Please report how many lines in the following material hold the string "Throwable", giving only the number.

==== DATA

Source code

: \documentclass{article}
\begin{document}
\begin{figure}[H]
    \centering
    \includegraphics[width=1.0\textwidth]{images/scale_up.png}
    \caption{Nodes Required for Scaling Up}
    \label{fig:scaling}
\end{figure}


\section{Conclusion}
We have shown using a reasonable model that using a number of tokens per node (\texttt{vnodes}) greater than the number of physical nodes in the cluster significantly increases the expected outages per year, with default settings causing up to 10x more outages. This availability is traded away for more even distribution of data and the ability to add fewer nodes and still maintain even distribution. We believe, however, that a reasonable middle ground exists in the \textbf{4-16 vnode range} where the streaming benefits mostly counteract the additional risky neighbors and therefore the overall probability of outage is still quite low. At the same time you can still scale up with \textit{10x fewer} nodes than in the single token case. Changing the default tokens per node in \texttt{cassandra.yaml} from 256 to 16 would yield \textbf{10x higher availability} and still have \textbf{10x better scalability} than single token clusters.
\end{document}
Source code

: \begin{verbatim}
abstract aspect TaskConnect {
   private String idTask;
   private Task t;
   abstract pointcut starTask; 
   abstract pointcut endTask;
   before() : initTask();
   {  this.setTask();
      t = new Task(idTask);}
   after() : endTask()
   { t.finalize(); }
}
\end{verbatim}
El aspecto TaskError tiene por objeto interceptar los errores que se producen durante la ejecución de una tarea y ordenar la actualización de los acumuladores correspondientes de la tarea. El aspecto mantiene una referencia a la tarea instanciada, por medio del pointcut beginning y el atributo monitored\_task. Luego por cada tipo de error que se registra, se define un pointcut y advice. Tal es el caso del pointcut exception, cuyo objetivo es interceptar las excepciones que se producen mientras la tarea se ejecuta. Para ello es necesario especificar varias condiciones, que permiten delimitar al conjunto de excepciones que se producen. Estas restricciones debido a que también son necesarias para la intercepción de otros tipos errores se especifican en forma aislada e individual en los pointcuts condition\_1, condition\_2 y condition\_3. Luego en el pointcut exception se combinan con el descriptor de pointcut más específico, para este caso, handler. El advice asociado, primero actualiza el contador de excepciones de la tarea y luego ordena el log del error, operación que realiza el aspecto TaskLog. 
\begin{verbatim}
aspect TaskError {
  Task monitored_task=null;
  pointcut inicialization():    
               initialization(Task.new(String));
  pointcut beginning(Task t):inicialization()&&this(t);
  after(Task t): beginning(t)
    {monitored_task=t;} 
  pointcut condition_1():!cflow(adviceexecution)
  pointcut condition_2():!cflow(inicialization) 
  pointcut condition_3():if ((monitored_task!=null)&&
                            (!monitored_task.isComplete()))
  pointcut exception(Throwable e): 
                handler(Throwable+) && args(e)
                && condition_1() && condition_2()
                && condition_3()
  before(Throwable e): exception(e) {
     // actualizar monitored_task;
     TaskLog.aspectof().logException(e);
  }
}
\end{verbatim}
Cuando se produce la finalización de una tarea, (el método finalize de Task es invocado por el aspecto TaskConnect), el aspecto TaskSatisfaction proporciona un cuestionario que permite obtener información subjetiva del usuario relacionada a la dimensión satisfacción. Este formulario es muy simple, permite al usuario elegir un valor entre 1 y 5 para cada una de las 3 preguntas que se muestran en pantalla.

========

**REPLY:** 3